Report Wizard Als je wil leren hoe de rapportgenerator werkt, gebruik dan de report wizard. De wizard bouwt de basis van je rapport. Als je een eenvoudig rapport hebt, moet je niet eens naar de AOT gaan. Een volledig overzicht van de report wizard vind je terug in de Bijlage Report Wizard. Wizard Wizard Tot Axapta 2.5 was er een richtlijn om de applicatiegebruikers te voorzien van een wizard om records aan te maken in complexe formulieren. Dit veranderde met versie 3.0 en de invoering van recordsjablonen. De Wizard Wizard werd ingevoerd om de ontwikkeling van deze wizards te stroomlijnen. Ook al wordt het niet meer aangeprezen om wizards te gebruiken om gegevens toe te voegen, dan nog zijn er gevallen waarin een wizard nuttig kan zijn, zeker als de applicatiegebruiker gegevens moet invullen in een zelden gebruikt formulier. Label File Wizard Dit is de enige wizard die niet gebruikt wordt om AOT-objecten aan te maken. Deze wizard dient om een nieuw labelbestand te creëren.
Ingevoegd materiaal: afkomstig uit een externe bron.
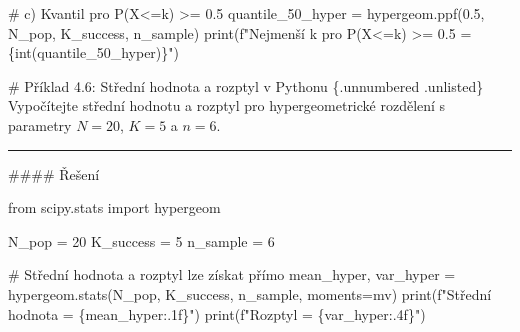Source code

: \documentclass[
  czech,
  11pt,
  letterpaper,
  DIV=11,
  numbers=noendperiod]{scrreprt}
\newenvironment{Shaded}{\begin{snugshade}}{\end{snugshade}}
\newcommand{\BuiltInTok}[1]{\textcolor[rgb]{0.00,0.23,0.31}{#1}}
\newcommand{\CommentTok}[1]{\textcolor[rgb]{0.37,0.37,0.37}{#1}}
\newcommand{\DecValTok}[1]{\textcolor[rgb]{0.68,0.00,0.00}{#1}}
\newcommand{\FloatTok}[1]{\textcolor[rgb]{0.68,0.00,0.00}{#1}}
\newcommand{\ImportTok}[1]{\textcolor[rgb]{0.00,0.46,0.62}{#1}}
\newcommand{\NormalTok}[1]{\textcolor[rgb]{0.00,0.23,0.31}{#1}}
\newcommand{\OperatorTok}[1]{\textcolor[rgb]{0.37,0.37,0.37}{#1}}
\newcommand{\SpecialCharTok}[1]{\textcolor[rgb]{0.37,0.37,0.37}{#1}}
\newcommand{\SpecialStringTok}[1]{\textcolor[rgb]{0.13,0.47,0.30}{#1}}
\newcommand{\StringTok}[1]{\textcolor[rgb]{0.13,0.47,0.30}{#1}}
\begin{document}
\begin{tcolorbox}
\begin{Shaded}
\begin{Highlighting}[]
\CommentTok{\# c) Kvantil pro P(X\textless{}=k) \textgreater{}= 0.5}
\NormalTok{quantile\_50\_hyper }\OperatorTok{=}\NormalTok{ hypergeom.ppf(}\FloatTok{0.5}\NormalTok{, N\_pop, K\_success, n\_sample)}
\BuiltInTok{print}\NormalTok{(}\SpecialStringTok{f"Nejmenší k pro P(X\textless{}=k) \textgreater{}= 0.5 = }\SpecialCharTok{\{}\BuiltInTok{int}\NormalTok{(quantile\_50\_hyper)}\SpecialCharTok{\}}\SpecialStringTok{"}\NormalTok{)}
\end{Highlighting}
\end{Shaded}

\end{tcolorbox}

\begin{tcolorbox}[enhanced jigsaw, arc=.35mm, bottomrule=.15mm, bottomtitle=1mm, breakable, colback=white, colbacktitle=quarto-callout-note-color!10!white, colframe=quarto-callout-note-color-frame, coltitle=black, left=2mm, leftrule=.75mm, opacityback=0, opacitybacktitle=0.6, rightrule=.15mm, title=\textcolor{quarto-callout-note-color}{\faInfo}\hspace{0.5em}{Poznámka}, titlerule=0mm, toprule=.15mm, toptitle=1mm]

\# Příklad 4.6: Střední hodnota a rozptyl v Pythonu \{.unnumbered
.unlisted\} Vypočítejte střední hodnotu a rozptyl pro hypergeometrické
rozdělení s parametry \(N=20\), \(K=5\) a \(n=6\).

\begin{center}\rule{0.5\linewidth}{0.5pt}\end{center}

\#\#\#\# Řešení

\begin{Shaded}
\begin{Highlighting}[]
\ImportTok{from}\NormalTok{ scipy.stats }\ImportTok{import}\NormalTok{ hypergeom}

\NormalTok{N\_pop }\OperatorTok{=} \DecValTok{20}
\NormalTok{K\_success }\OperatorTok{=} \DecValTok{5}
\NormalTok{n\_sample }\OperatorTok{=} \DecValTok{6}

\CommentTok{\# Střední hodnota a rozptyl lze získat přímo}
\NormalTok{mean\_hyper, var\_hyper }\OperatorTok{=}\NormalTok{ hypergeom.stats(N\_pop, K\_success, n\_sample, moments}\OperatorTok{=}\StringTok{\textquotesingle{}mv\textquotesingle{}}\NormalTok{)}
\BuiltInTok{print}\NormalTok{(}\SpecialStringTok{f"Střední hodnota = }\SpecialCharTok{\{}\NormalTok{mean\_hyper}\SpecialCharTok{:.1f\}}\SpecialStringTok{"}\NormalTok{)}
\BuiltInTok{print}\NormalTok{(}\SpecialStringTok{f"Rozptyl = }\SpecialCharTok{\{}\NormalTok{var\_hyper}\SpecialCharTok{:.4f\}}\SpecialStringTok{"}\NormalTok{)}
\end{Highlighting}
\end{Shaded}

\end{tcolorbox}
\end{document}
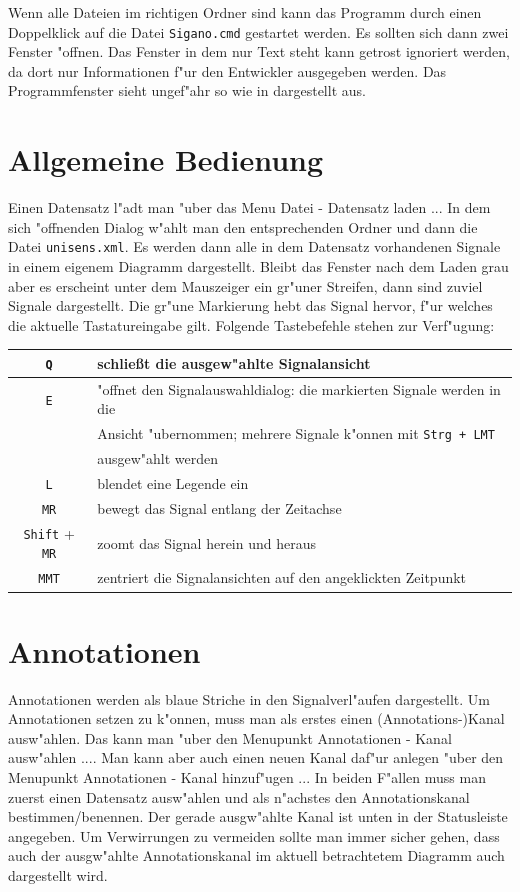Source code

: Wenn alle Dateien im richtigen Ordner sind kann das Programm durch einen Doppelklick auf die Datei \verb|Sigano.cmd| gestartet werden.
Es sollten sich dann zwei Fenster "offnen.
Das Fenster in dem nur Text steht kann getrost ignoriert werden, da dort nur Informationen f"ur den Entwickler ausgegeben werden.
Das Programmfenster sieht ungef"ahr so wie in  dargestellt aus.

\section{Allgemeine Bedienung}

Einen Datensatz l"adt man "uber das Menu \textsf{Datei - Datensatz laden ...}
In dem sich "offnenden Dialog w"ahlt man den entsprechenden Ordner und dann die Datei \verb|unisens.xml|.
Es werden dann alle in dem Datensatz vorhandenen Signale in einem eigenem Diagramm dargestellt.
Bleibt das Fenster nach dem Laden grau aber es erscheint unter dem Mauszeiger ein gr"uner Streifen, dann sind zuviel Signale dargestellt.
Die gr"une Markierung hebt das Signal hervor, f"ur welches die aktuelle Tastatureingabe gilt.
Folgende Tastebefehle stehen zur Verf"ugung:

\noindent
\begin{tabular}{c|l}
	\verb|Q| & schlie\ss t die ausgew"ahlte Signalansicht \\ \hline
	\verb|E| & "offnet den Signalauswahldialog: die markierten Signale werden in die\\
			 & Ansicht "ubernommen; mehrere Signale k"onnen mit \verb|Strg + LMT|\\
			 & ausgew"ahlt werden\\ \hline
	\verb|L| & blendet eine Legende ein\\ \hline
	\verb|MR| & bewegt das Signal entlang der Zeitachse\\ \hline
	\verb|Shift| + \verb|MR| & zoomt das Signal herein und heraus\\\hline
	\verb|MMT| & zentriert die Signalansichten auf den angeklickten Zeitpunkt\\
\end{tabular}

\section{Annotationen}

Annotationen werden als blaue Striche in den Signalverl"aufen dargestellt.
Um Annotationen setzen zu k"onnen, muss man als erstes einen (Annotations-)Kanal ausw"ahlen.
Das kann man "uber den Menupunkt \textsf{Annotationen - Kanal ausw"ahlen ...}.
Man kann aber auch einen neuen Kanal daf"ur anlegen "uber den Menupunkt \textsf{Annotationen - Kanal hinzuf"ugen ...}
In beiden F"allen muss man zuerst einen Datensatz ausw"ahlen und als n"achstes den Annotationskanal bestimmen/benennen.
Der gerade ausgw"ahlte Kanal ist unten in der Statusleiste angegeben.
Um Verwirrungen zu vermeiden sollte man immer sicher gehen, dass auch der ausgw"ahlte Annotationskanal im aktuell betrachtetem Diagramm auch dargestellt wird.

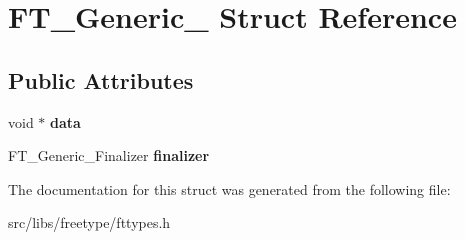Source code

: \hypertarget{struct_f_t___generic__}{
\section{FT\_\-Generic\_\- Struct Reference}
\label{struct_f_t___generic__}
}
\subsection*{Public Attributes}
\begin{DoxyCompactItemize}
\item 
\hypertarget{struct_f_t___generic___af0bf8b983254b662f293e9a20505e27e}{
void $\ast$ {\bfseries data}}
\label{struct_f_t___generic___af0bf8b983254b662f293e9a20505e27e}

\item 
\hypertarget{struct_f_t___generic___a20fce8de90cc9e3876935817247b9ccc}{
FT\_\-Generic\_\-Finalizer {\bfseries finalizer}}
\label{struct_f_t___generic___a20fce8de90cc9e3876935817247b9ccc}

\end{DoxyCompactItemize}


The documentation for this struct was generated from the following file:\begin{DoxyCompactItemize}
\item 
src/libs/freetype/fttypes.h\end{DoxyCompactItemize}
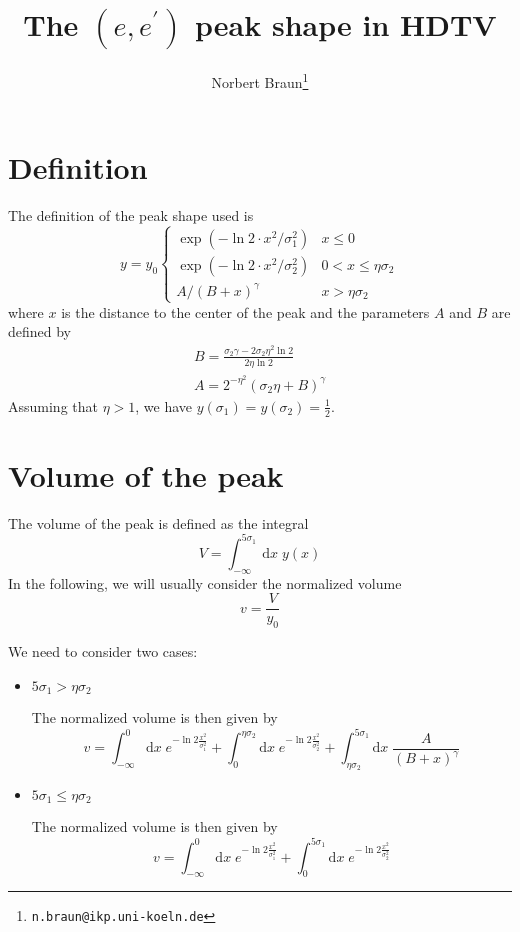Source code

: \documentclass[a4paper]{article}
\begin{document}
\title{The $(e,e^\prime)$ peak shape in HDTV}
\author{Norbert Braun\thanks{\texttt{n.braun@ikp.uni-koeln.de}}}
\maketitle
\section{Definition}
The definition of the peak shape used is
\begin{equation}
y = y_0 \left\{
\begin{array}{ll}
\exp(-\ln 2 \cdot x^2/\sigma_1^2) & x \le 0\\
\exp(-\ln 2 \cdot x^2/\sigma_2^2) & 0 < x \le \eta\sigma_2\\
A / (B + x)^\gamma                & x > \eta\sigma_2
\end{array}
\right.
\end{equation}
where $x$ is the distance to the center of the peak and the parameters $A$ and $B$ are defined by
\begin{eqnarray}
B = \frac{\sigma_2\gamma - 2\sigma_2 \eta^2 \ln 2}{2 \eta \ln 2}\\
A = 2^{-\eta^2} (\sigma_2\eta + B)^\gamma
\end{eqnarray}
Assuming that $\eta > 1$, we have $y(\sigma_1) = y(\sigma_2) = \frac{1}{2}$.

\section{Volume of the peak}
The volume of the peak is defined as the integral
\begin{equation}
V = \int_{-\infty}^{5\sigma_1} \mathrm{d}x\; y(x)
\end{equation}
In the following, we will usually consider the normalized volume
\begin{equation}
v = \frac{V}{y_0}
\end{equation}

We need to consider two cases:
\begin{itemize}
\item $5\sigma_1 > \eta\sigma_2$

The normalized volume is then given by
\begin{equation}
v = \int_{-\infty}^0 \mathrm{d}x\;e^{-\ln 2 \frac{x^2}{\sigma_1^2}}
+ \int_0^{\eta\sigma_2}\mathrm{d}x\;e^{-\ln 2 \frac{x^2}{\sigma_2^2}}
+ \int_{\eta\sigma_2}^{5 \sigma_1}\mathrm{d}x\;\frac{A}{(B + x)^\gamma}
\end{equation}
\item $5\sigma_1 \le \eta\sigma_2$

The normalized volume is then given by
\begin{equation}
v = \int_{-\infty}^0 \mathrm{d}x\;e^{-\ln 2 \frac{x^2}{\sigma_1^2}}
+ \int_0^{5\sigma_1}\mathrm{d}x\;e^{-\ln 2 \frac{x^2}{\sigma_2^2}}
\end{equation}
\end{itemize}
\end{document}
Als je een labelbestand aanmaakt met behulp van de wizard, moet je starten op een 2-rangs client terwijl er geen andere gebruikers zijn ingelogd. Zodra je het traject van de wizard hebt doorlopen, herstart je de client vooraleer andere gebruikers kunnen inloggen in de applicatie. Het nieuwe labelbestand zal dan klaar zijn voor gebruik. Merk op dat het labelbestand eerst wordt aangepast zodra de laatste gebruiker van de applicatie uitlogt. Daarom is het aangewezen dat je labelbestanden aanmaakt zonder dat er andere gebruikers zijn ingelogd in Axapta. Meer informatie over het labelsysteem vind je terug in de sectie Label. Class Wizard Dit is een zeer eenvoudige wizard. De class wizard creëert een klasse in de AOT en voegt methodes van de interfaceklassen toe. Je kan in de wizard slechts één enkel sjabloon kiezen. Niettemin kan je de wizard uitbreiden door je eigen sjablonen eraan toe te voegen. Anders is de wizard enkel nuttig voor trainingdoeleinden. COM Class Wrapper Wizard Als je wil communiceren met een ActiveX component met behulp van de COM interface, dan is deze wizard de ideale startplek. Deze wizard lijst alle componentbibliotheken op die op je computer zijn geïnstalleerd. Selecteer een bibliotheek en je start de creatie van Axaptaklassen die een omhulsel vormen voor de klassen en methodes in deze bibliotheek. Dit is uitermate handig en versnelt het werken met een COM interface.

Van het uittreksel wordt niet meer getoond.